◆ What this task involves: Using the listing below, select the lines with the word "element" and copy them.

----- Data to use -----

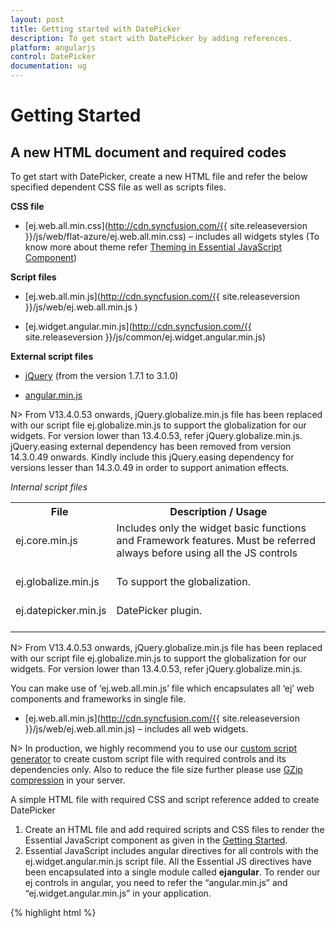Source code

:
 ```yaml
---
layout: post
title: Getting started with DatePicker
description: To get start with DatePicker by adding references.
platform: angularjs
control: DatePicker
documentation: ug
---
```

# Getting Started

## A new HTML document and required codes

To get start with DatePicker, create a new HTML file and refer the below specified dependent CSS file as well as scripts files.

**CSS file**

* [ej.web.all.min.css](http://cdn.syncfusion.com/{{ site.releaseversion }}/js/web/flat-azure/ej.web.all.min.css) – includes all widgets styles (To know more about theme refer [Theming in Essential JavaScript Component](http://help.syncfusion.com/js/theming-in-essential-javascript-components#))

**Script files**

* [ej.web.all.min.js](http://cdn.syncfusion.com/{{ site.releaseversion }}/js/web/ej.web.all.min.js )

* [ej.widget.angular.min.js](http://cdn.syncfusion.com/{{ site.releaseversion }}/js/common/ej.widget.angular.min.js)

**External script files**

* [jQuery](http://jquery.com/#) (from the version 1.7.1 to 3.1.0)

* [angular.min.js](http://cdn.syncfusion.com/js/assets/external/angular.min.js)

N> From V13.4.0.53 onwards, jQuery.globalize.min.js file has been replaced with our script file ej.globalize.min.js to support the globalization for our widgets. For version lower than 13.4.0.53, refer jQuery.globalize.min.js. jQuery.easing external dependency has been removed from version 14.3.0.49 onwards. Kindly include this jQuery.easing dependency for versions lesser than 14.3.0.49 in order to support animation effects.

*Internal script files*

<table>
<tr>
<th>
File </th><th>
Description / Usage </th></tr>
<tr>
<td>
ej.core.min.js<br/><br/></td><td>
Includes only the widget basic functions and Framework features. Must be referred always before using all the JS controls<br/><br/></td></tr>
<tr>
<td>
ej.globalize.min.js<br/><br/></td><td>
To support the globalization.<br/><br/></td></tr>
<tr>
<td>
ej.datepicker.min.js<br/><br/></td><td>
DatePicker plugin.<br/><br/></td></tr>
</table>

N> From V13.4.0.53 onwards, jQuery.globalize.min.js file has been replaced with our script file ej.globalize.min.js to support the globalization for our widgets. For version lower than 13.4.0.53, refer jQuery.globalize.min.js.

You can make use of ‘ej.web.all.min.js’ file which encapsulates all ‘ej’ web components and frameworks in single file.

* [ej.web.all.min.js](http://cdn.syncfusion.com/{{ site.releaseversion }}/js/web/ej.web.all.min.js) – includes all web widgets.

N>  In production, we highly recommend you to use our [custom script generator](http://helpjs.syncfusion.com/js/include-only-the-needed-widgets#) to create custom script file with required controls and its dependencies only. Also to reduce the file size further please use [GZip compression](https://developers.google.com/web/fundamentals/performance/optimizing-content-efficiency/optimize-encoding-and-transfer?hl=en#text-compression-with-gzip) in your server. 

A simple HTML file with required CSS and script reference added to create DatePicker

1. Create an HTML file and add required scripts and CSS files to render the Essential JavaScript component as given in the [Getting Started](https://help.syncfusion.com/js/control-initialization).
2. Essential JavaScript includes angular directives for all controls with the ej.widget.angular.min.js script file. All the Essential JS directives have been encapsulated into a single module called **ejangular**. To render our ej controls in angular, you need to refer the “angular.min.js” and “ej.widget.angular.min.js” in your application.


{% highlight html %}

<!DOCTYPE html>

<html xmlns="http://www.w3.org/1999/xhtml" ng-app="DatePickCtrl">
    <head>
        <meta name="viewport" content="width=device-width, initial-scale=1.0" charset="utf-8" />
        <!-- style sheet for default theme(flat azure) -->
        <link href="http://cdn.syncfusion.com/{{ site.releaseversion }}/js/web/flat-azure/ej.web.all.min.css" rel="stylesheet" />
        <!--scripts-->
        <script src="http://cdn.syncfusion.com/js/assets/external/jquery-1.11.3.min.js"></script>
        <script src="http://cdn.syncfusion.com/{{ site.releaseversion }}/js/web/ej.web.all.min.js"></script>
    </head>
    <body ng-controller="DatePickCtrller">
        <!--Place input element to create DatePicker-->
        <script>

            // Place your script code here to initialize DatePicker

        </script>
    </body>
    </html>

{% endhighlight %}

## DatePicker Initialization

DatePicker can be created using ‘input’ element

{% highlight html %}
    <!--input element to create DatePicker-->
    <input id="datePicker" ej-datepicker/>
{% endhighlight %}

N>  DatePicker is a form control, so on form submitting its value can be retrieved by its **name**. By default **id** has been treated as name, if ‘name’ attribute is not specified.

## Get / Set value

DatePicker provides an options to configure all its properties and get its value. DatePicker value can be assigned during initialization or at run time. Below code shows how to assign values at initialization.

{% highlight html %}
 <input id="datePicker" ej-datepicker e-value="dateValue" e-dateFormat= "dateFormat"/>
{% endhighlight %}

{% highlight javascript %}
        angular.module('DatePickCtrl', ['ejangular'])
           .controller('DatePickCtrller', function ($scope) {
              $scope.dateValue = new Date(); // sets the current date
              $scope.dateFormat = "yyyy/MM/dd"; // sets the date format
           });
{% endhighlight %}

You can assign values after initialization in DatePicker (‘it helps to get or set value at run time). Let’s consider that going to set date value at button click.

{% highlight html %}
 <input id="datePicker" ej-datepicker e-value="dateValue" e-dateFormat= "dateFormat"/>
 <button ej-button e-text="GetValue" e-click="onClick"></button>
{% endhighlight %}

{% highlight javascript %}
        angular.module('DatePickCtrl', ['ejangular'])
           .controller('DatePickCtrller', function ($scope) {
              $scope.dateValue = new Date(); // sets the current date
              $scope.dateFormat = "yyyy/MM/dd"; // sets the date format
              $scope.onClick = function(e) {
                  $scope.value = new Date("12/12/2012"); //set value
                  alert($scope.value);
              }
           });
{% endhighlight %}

-----

◆ Output of the exercise:
        <!--Place input element to create DatePicker-->
DatePicker can be created using ‘input’ element
    <!--input element to create DatePicker-->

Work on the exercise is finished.